Intel's D5400XS: The Best Multi-GPU Motherboard?

Publish date: 2024-06-25

Despite our rant about Fully Buffered DIMM, the D5400XS is actually a very impressive motherboard. It all starts with the fact that the D5400XS supports both SLI and Crossfire.

Don't be fooled, there's no technical reason why SLI can't work on all current Intel chipsets. NVIDIA's public argument for why it isn't enabled is because NVIDIA goes through a lot of internal testing to make sure that SLI works as best as possible with its own platforms, putting Intel platforms through the same tests isn't very high on NVIDIA's list of priorities.

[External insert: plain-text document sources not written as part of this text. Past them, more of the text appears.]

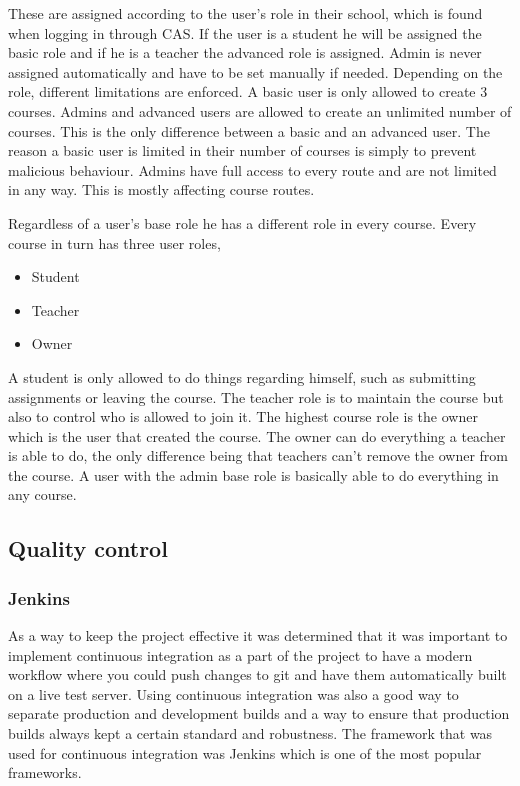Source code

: These are assigned according to the user's role in their school, which is found when logging in through CAS. If the user is a student he will be assigned the basic role and if he is a teacher the advanced role is assigned. Admin is never assigned automatically and have to be set manually if needed. Depending on the role, different limitations are enforced. A basic user is only allowed to create 3 courses. Admins and advanced users are allowed to create an unlimited number of courses. This is the only difference between a basic and an advanced user. The reason a basic user is limited in their number of courses is simply to prevent malicious behaviour. Admins have full access to every route and are not limited in any way. This is mostly affecting course routes. 

Regardless of a user's base role he has a different role in every course. Every course in turn has three user roles,
\begin{itemize}
\item Student
\item Teacher
\item Owner
\end{itemize}
A student is only allowed to do things regarding himself, such as submitting assignments or leaving the course. The teacher role is to maintain the course but also to control who is allowed to join it. The highest course role is the owner which is the user that created the course. The owner can do everything a teacher is able to do, the only difference being that teachers can't remove the owner from the course. A user with the admin base role is basically able to do everything in any course.

\subsection{Quality control}
\subsubsection{Jenkins}
As a way to keep the project effective it was determined that it was important to implement continuous integration as a part of the project to have a modern workflow where you could push changes to git and have them automatically built on a live test server. Using continuous integration was also a good way to separate production and development builds and a way to ensure that production builds always kept a certain standard and robustness. The framework that was used for continuous integration was Jenkins which is one of the most popular frameworks.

The reality is that SLI is a very important brand to NVIDIA and simply giving away support just isn't going to happen. Intel and NVIDIA have never been able to come to terms on a licensing agreement to gain SLI support on Intel chipsets. It's not hard to understand why; if NVIDIA enabled SLI support on Intel chipsets, there would be absolutely no reason to buy NVIDIA based motherboards. With AMD already working against NVIDIA to make sure its own chipsets are the most desirable for its CPUs, it's not too hard to see why NVIDIA wants to hold onto the only reason to buy a nForce Intel chipset.

Because of the small production numbers however, Skulltrail makes the perfect platform for SLI support. There's still no licensing agreement in place, but the D5400XS motherboard uses two NVIDIA PCIe 1.1 bridges that each take 16 PCIe lanes coming off of the MCH and make two x16 slots out of them.


The two NVIDIA MCPs

There are four usable PCIe x16 slots on the motherboard, which should be able to support 2, 3 or 4 way CrossFire X down the road.

With NVIDIA silicon on board, the NVIDIA graphics drivers don't have to do anything funny to enable SLI support - it just works. It is worth noting that only 2-way SLI will work on the D5400XS, 3-way and 4-way configurations are not and never will be supported according to NVIDIA. After all, higher end SLI customers would be the target market for a Skulltrail system and you definitely don't want to make them too happy with an Intel chipset.

We ran a couple of quick tests to make sure that SLI scaling was on par with NVIDIA's own chipsets. The results were as expected, the D5400XS scales from one to two NVIDIA GPUs just as well as the nForce 780i:

CPUNVIDIA nForce 780iIntel Skulltrail D5400XS
1 x 8800 GT34.335.4
2 x 8800 GT65.067.0
Scaling1.895x1.893x

 

Now you can see why NVIDIA doesn't want to enable SLI on more Intel chipsets. It's odd that it has taken a high end, two socket enthusiast motherboard to become the ideal multi-GPU desktop platform but we'll take what we can get. We finally have a motherboard that doesn't tie your hands when it comes to graphics upgrade path. Kudos to Intel for making it happen, but it's a shame that we'll probably never see it on another motherboard.